Children in large families were not UTD for age, but also experienced important time under-immunized [4, 19, 47-49]. Efforts to schedule children in the same family simultaneously and emphasis on the importance of multiple vaccine co-administration will reduce the under immunized status of the majority of our target population. Furthermore, providing families with access to family practice care seemed associated with a better immunization status [50]. Initiatives in some regions, which offer scheduling of childhood vaccinations through a web application as well as a tool to determine immunization needs, help families proactively schedule immunizations into their busy lives [51]. A recent Cochrane review of patient-reminder studies in the US, Australia, Canada, Denmark, New Zealand, and the UK found that reminder and recall interventions increased the number of children who were vaccinated or UTD with their immunisations. A reminder during a vaccination visit remains a low cost and easy way to effectively encourage parents to present to their next vaccination appointment [52, 53].
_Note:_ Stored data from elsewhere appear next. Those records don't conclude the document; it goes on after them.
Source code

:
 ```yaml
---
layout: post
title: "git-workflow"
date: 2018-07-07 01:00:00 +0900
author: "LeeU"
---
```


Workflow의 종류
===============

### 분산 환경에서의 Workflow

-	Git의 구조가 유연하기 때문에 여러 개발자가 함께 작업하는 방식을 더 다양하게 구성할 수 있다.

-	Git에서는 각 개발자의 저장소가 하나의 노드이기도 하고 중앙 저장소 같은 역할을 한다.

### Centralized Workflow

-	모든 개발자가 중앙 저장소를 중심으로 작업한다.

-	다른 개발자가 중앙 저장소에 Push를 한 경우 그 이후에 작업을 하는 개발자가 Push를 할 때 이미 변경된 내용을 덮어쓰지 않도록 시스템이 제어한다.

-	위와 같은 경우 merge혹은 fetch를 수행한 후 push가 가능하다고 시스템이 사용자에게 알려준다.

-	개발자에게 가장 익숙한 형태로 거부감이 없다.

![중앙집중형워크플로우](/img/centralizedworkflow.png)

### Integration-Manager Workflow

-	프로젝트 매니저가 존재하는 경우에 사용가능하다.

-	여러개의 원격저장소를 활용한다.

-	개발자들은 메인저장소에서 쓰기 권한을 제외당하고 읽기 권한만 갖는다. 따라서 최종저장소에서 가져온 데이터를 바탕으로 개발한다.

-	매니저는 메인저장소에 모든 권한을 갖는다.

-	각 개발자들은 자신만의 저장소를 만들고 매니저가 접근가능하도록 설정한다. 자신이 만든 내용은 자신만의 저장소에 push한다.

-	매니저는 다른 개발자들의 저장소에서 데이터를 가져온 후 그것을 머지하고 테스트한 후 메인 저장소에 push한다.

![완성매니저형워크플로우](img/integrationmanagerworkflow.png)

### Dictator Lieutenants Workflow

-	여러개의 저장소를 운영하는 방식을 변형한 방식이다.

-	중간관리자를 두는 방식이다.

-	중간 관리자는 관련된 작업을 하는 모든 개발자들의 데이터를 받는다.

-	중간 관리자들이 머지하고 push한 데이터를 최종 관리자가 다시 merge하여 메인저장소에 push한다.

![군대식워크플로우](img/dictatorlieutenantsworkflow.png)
The main study strength was reduced selection bias. Unlike studies where the primary aim is to determine coverage, our subjects were enrolled based on their presentation to the ED or hospitalization with acute gastroenteritis and were thus less likely to self-select based on immunization status, improving external validity. All immunizations were verified against booklet or provider, reducing chances of misclassification and increased study precision.  This study also had several limitations. Our sample was not proportionately representative of the provincial population in terms of cultural background and locality (mostly metropolitan). As this was a secondary analysis, we were not able to collect all relevant variables associated with immunization such as employment, health, and mobility status of recruited families. Finally, we cannot rule out selection bias associated with health seeking behaviours.
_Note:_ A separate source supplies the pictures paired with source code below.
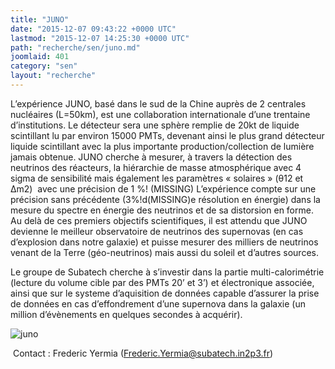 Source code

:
 ```yaml
---
title: "JUNO"
date: "2015-12-07 09:43:22 +0000 UTC"
lastmod: "2015-12-07 14:25:30 +0000 UTC"
path: "recherche/sen/juno.md"
joomlaid: 401
category: "sen"
layout: "recherche"
---
```

L’expérience JUNO, basé dans le sud de la Chine auprès de 2 centrales nucléaires (L=50km), est une collaboration internationale d’une trentaine d’institutions. Le détecteur sera une sphère remplie de 20kt de liquide scintillant lu par environ 15000 PMTs, devenant ainsi le plus grand détecteur liquide scintillant avec la plus importante production/collection de lumière jamais obtenue. JUNO cherche à mesurer, à travers la détection des neutrinos des réacteurs, la hiérarchie de masse atmosphérique avec 4 sigma de sensibilité mais également les paramètres « solaires » (θ12 et Δm2)  avec une précision de 1 %! (MISSING) L’expérience compte sur une précision sans précédente (3%!d(MISSING)e résolution en énergie) dans la mesure du spectre en énergie des neutrinos et de sa distorsion en forme. Au delà de ces premiers objectifs scientifiques, il est attendu que JUNO devienne le meilleur observatoire de neutrinos des supernovas (en cas d’explosion dans notre galaxie) et puisse mesurer des milliers de neutrinos venant de la Terre (géo-neutrinos) mais aussi du soleil et d’autres sources.

Le groupe de Subatech cherche à s’investir dans la partie multi-calorimétrie (lecture du volume cible par des PMTs 20’ et 3’) et électronique associée, ainsi que sur le systeme d’aquisition de données capable d’assurer la prise de données en cas d’effondrement d’une supernova dans la galaxie (un million d’évènements en quelques secondes à acquérir).

![juno](images/Recherche/Erdre/Juno/juno.png)

 Contact : Frederic Yermia ([Frederic.Yermia@subatech.in2p3.fr](mailto:yermia@subatech.in2p3.fr))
Risk of disease due to immunization delay varies by disease circulation, transmissibility and likelihood of importation and severity of outcome. Vaccination timeliness is important for diseases that have the potential to cause large outbreaks and for diseases currently circulating such as measles, mumps and pertussis. Time spent under-immunized underlines that the standard measure of coverage does not capture this public health indicator. Timely initiation of the immunization schedule, close follow-up and simultaneous vaccination at 18 months will bridge a large gap between completeness for age and appropriate coverage at all ages.